When I imagined this iconic character of Johnny Canuck and researched his 140 years of existence, I realized that his character didn’t have a whole lot of depth. Sure he was easy to grasp and likeable but beyond hard working and humble, his character was wide open.
From experience I’ve learned that all great characters have history, flaws, instincts and as a director or actor, they need rules. The following details some of the main laws we put in place for our simple Johnny Canuck character.
Johnny’s Universe and its simple rule
One of the first rules I established for our specific Johnny Canuck Universe, was that nothing should seem out of place from the 1940′s or earlier. Sure some items and wardrobe might resist this rule, but this rule became a quick and comprehensible way to block out tempting concepts that could weaken the film’s consistency. For example, would Johnny use a modern chainsaw? That would mean he would work less and Johnny does not understand laziness. He’ll stick to the axe thank you very much.

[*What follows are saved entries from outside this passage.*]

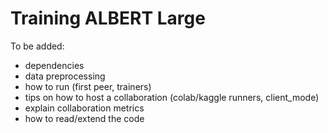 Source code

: # Training ALBERT Large

To be added:
- dependencies
- data preprocessing
- how to run (first peer, trainers)
- tips on how to host a collaboration (colab/kaggle runners, client_mode)
- explain collaboration metrics
- how to read/extend the code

Johnny will challenge anyone or anything that threatens his surroundings, namely his forest. When I was determining this instinct for Johnny’s character, I kept relating to Batman and Gotham. Johnny’s Gotham is his forest, his life, his livelihood and his greatest care in the world. What Batman would do for Gotham, Johnny would do for the woods.
Character vs. Actor
In regards to acting as Johnny Canuck for the films, my goal was and still is to keep Johnny in his film world as much as possible. If I were to act as Johnny and sit on a talk show couch as Johnny, Johnny would get a whole lot less intriguing. This rule also went the other way, in that if someone or something, or even a concept or Canucks reference appeared in the films, they would have to conform or reinvent themselves to enter into Johnny’s Universe.
I live for this type of character and universe development, and learned much of it from working with the Dark Knight film creators and comic book legend Marv Wolfman. Whether it shows on film or not, these previous rules we followed are pretty common and obvious, but important none the less.